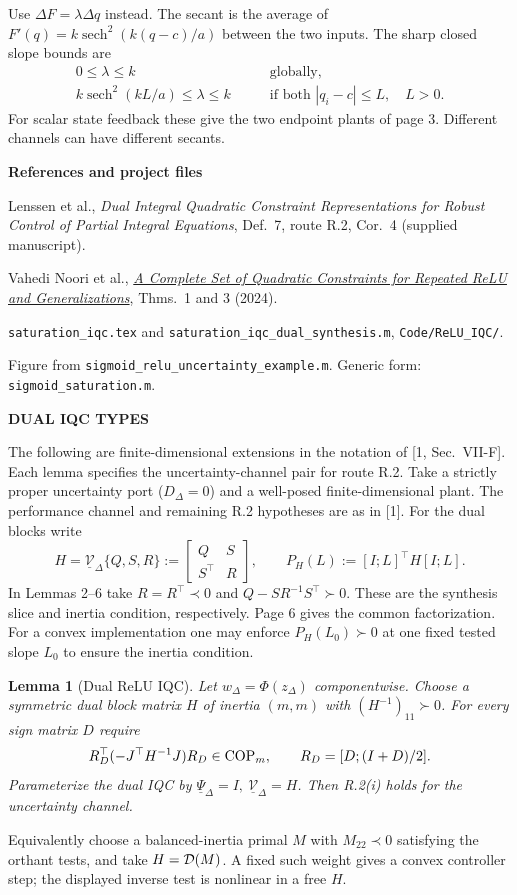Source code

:\documentclass[11pt,a4paper]{article}
\newcommand{\topic}[2]{{\color{accent}\small\bfseries #1}\par\vspace{1mm}{\color{ink}\LARGE\bfseries #2}\par\vspace{2mm}}
\newtheorem{lema}{Lemma}
\begin{document}
Use \(\Delta F=\lambda\Delta q\) instead. The secant is the average of
\(F'(q)=k\operatorname{sech}^2(k(q-c)/a)\) between the two inputs. The sharp closed slope bounds are
\[
\begin{aligned}
 0\le\lambda\le k &\qquad\text{globally},\\
 k\operatorname{sech}^2(kL/a)\le\lambda\le k
 &\qquad\text{if both } |q_i-c|\le L,\quad L>0 .
\end{aligned}
\]
For scalar state feedback these give the two endpoint plants of page 3.
Different channels can have different secants.
\vfill
{\footnotesize\color{ink}\textbf{References and project files}\par
[1] Lenssen et al., \emph{Dual Integral Quadratic Constraint Representations for Robust Control of Partial Integral Equations}, Def.~7, route R.2, Cor.~4 (supplied manuscript).\par
[2] Vahedi Noori et al., \href{https://arxiv.org/abs/2407.06888}{\emph{A Complete Set of Quadratic Constraints for Repeated ReLU and Generalizations}}, Thms.~1 and 3 (2024).\par
[3] \texttt{saturation\_iqc.tex} and \texttt{saturation\_iqc\_dual\_synthesis.m}, \texttt{Code/ReLU\_IQC/}.\par
[4] Figure from \texttt{sigmoid\_relu\_uncertainty\_example.m}. Generic form: \texttt{sigmoid\_saturation.m}.}
\newpage\normalsize
\topic{DUAL IQC TYPES}{Plant-side IQCs for ReLU and saturation}
The following are finite-dimensional extensions in the notation of [1, Sec.~VII-F]. Each lemma specifies the uncertainty-channel pair for route R.2. Take a strictly proper uncertainty port (\(D_\Delta=0\)) and a well-posed finite-dimensional plant. The performance channel and remaining R.2 hypotheses are as in [1]. For the dual blocks write
\[
 H=\underline{\mathcal V}_\Delta\{Q,S,R\}:=
 \begin{bmatrix}Q&S\\S^\top&R\end{bmatrix},\qquad
 P_H(L):=[I;L]^\top H[I;L].
\]
In Lemmas 2--6 take \(R=R^\top\prec0\) and \(Q-SR^{-1}S^\top\succ0\). These are the synthesis slice and inertia condition, respectively. Page 6 gives the common factorization. For a convex implementation one may enforce \(P_H(L_0)\succ0\) at one fixed tested slope \(L_0\) to ensure the inertia condition.

\begin{lema}[Dual ReLU IQC]
Let \(w_\Delta=\Phi(z_\Delta)\) componentwise. Choose a symmetric dual block matrix \(H\) of inertia \((m,m)\) with \((H^{-1})_{11}\succ0\). For every sign matrix \(D\) require
\[
 R_D^\top(-J^\top H^{-1}J)R_D\in\mathrm{COP}_m,\qquad R_D=[D;(I+D)/2].
\]
Parameterize the dual IQC by \(\underline\Psi_\Delta=I,\ \underline{\mathcal V}_\Delta=H\). Then R.2(i) holds for the uncertainty channel.
\end{lema}
Equivalently choose a balanced-inertia primal \(M\) with \(M_{22}\prec0\) satisfying the orthant tests, and take \(H=\mathcal D(M)\). A fixed such weight gives a convex controller step; the displayed inverse test is nonlinear in a free \(H\).
\end{document}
________________________________________
» **Task prompt**: Could you find every line in the records above that contains the word "texttt" and copy it?

» **Task solution**:
[3] \texttt{saturation\_iqc.tex} and \texttt{saturation\_iqc\_dual\_synthesis.m}, \texttt{Code/ReLU\_IQC/}.\par
[4] Figure from \texttt{sigmoid\_relu\_uncertainty\_example.m}. Generic form: \texttt{sigmoid\_saturation.m}.}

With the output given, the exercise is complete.